┌─ SUPPLIED MATERIAL

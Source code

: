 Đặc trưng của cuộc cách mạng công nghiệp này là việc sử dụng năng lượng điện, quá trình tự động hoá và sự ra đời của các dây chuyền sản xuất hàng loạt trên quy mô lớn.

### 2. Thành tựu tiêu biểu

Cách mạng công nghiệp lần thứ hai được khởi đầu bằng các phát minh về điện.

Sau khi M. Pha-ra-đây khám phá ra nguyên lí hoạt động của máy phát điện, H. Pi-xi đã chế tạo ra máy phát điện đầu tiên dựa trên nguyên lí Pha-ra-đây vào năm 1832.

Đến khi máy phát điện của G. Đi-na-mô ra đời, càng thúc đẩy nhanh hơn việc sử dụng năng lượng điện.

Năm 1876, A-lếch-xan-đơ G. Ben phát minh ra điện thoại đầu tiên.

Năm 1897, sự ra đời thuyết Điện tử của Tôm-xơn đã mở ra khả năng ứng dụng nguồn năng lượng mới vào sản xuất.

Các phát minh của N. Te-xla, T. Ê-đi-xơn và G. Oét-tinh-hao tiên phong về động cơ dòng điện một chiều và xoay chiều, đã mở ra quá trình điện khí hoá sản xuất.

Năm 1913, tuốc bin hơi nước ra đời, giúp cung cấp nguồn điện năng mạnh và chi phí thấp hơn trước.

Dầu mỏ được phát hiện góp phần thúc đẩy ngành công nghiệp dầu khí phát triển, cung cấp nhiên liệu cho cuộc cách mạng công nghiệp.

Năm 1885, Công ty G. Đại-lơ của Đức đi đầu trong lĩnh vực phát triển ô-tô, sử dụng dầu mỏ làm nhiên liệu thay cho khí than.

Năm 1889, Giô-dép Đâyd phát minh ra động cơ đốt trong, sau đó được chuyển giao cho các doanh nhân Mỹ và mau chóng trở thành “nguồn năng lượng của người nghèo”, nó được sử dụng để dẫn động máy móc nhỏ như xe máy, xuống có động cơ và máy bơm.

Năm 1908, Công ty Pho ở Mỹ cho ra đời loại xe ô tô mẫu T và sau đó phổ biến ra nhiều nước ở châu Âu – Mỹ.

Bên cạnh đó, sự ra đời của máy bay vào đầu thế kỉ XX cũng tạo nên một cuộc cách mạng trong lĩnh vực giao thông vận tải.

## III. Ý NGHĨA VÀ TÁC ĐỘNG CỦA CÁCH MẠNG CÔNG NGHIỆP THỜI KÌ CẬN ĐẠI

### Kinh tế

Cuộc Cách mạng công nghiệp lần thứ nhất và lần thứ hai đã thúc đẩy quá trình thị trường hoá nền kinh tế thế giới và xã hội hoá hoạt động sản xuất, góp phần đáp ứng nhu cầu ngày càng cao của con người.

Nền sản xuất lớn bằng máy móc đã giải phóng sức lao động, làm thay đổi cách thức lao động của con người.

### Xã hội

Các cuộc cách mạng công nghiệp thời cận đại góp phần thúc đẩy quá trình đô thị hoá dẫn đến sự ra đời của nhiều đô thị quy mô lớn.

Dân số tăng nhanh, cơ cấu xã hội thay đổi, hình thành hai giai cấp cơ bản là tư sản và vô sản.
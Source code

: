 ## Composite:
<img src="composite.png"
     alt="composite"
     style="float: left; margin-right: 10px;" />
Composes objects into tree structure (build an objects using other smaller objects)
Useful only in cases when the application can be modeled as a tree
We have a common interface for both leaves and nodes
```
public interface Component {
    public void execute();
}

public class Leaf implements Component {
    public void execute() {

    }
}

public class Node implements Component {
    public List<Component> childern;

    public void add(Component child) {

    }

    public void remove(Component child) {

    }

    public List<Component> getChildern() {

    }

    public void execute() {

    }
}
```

└─
┌─ SUPPLIED MATERIAL

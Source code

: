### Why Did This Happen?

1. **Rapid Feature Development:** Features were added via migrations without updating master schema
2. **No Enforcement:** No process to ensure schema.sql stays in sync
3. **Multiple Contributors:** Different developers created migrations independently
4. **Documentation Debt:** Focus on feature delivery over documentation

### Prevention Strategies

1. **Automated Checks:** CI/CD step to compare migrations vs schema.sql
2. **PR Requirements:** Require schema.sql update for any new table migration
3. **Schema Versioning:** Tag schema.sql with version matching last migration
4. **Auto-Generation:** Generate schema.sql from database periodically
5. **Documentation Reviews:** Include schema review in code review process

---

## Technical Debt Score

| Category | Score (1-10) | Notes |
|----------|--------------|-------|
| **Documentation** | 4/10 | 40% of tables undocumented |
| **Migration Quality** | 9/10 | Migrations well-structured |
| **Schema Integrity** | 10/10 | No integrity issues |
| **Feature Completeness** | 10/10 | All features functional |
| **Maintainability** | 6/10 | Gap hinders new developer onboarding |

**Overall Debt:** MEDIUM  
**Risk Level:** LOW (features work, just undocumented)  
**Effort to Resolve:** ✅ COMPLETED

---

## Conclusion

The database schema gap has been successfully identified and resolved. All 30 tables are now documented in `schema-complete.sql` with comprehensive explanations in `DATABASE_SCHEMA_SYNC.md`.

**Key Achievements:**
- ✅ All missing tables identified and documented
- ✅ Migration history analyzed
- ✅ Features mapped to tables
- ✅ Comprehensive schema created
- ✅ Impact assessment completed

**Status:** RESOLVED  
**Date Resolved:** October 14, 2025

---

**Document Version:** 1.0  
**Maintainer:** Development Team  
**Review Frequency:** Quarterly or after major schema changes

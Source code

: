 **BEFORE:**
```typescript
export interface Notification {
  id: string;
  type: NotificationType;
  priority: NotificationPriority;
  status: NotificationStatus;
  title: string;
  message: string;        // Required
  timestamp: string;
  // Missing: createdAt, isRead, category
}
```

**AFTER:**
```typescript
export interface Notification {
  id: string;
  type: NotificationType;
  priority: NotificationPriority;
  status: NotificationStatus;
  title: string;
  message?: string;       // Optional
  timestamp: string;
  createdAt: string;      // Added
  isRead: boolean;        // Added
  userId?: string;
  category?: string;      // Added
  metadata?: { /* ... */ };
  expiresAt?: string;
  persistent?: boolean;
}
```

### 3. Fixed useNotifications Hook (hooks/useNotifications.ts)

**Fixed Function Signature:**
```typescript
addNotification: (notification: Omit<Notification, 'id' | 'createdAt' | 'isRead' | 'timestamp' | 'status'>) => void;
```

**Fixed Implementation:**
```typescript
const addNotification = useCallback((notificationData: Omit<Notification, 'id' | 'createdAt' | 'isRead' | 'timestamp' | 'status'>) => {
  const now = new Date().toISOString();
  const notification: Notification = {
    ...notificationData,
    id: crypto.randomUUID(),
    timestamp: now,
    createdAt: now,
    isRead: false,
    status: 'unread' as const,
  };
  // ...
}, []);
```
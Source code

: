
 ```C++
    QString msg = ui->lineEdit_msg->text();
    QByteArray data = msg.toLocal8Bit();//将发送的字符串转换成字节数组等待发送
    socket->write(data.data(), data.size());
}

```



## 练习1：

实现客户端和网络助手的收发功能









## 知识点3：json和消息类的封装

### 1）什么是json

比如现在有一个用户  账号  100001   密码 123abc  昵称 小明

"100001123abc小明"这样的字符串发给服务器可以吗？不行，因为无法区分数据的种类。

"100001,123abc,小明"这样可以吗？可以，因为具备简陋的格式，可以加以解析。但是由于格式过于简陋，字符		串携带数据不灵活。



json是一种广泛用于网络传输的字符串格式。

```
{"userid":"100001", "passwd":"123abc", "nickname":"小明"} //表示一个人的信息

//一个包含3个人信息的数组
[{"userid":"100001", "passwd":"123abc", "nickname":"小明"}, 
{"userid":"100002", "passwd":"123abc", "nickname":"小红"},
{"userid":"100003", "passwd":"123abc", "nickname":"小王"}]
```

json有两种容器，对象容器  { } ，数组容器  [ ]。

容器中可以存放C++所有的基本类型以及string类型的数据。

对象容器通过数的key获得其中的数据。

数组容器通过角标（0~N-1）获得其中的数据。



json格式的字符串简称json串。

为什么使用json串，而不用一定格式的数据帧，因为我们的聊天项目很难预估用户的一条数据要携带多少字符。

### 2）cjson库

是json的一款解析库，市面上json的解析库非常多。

└─

• _WHAT TO DO_: The answer is every line in the data where the word "nhiều" appears.

• _ANSWER SPACE_:
Năm 1908, Công ty Pho ở Mỹ cho ra đời loại xe ô tô mẫu T và sau đó phổ biến ra nhiều nước ở châu Âu – Mỹ.
Các cuộc cách mạng công nghiệp thời cận đại góp phần thúc đẩy quá trình đô thị hoá dẫn đến sự ra đời của nhiều đô thị quy mô lớn.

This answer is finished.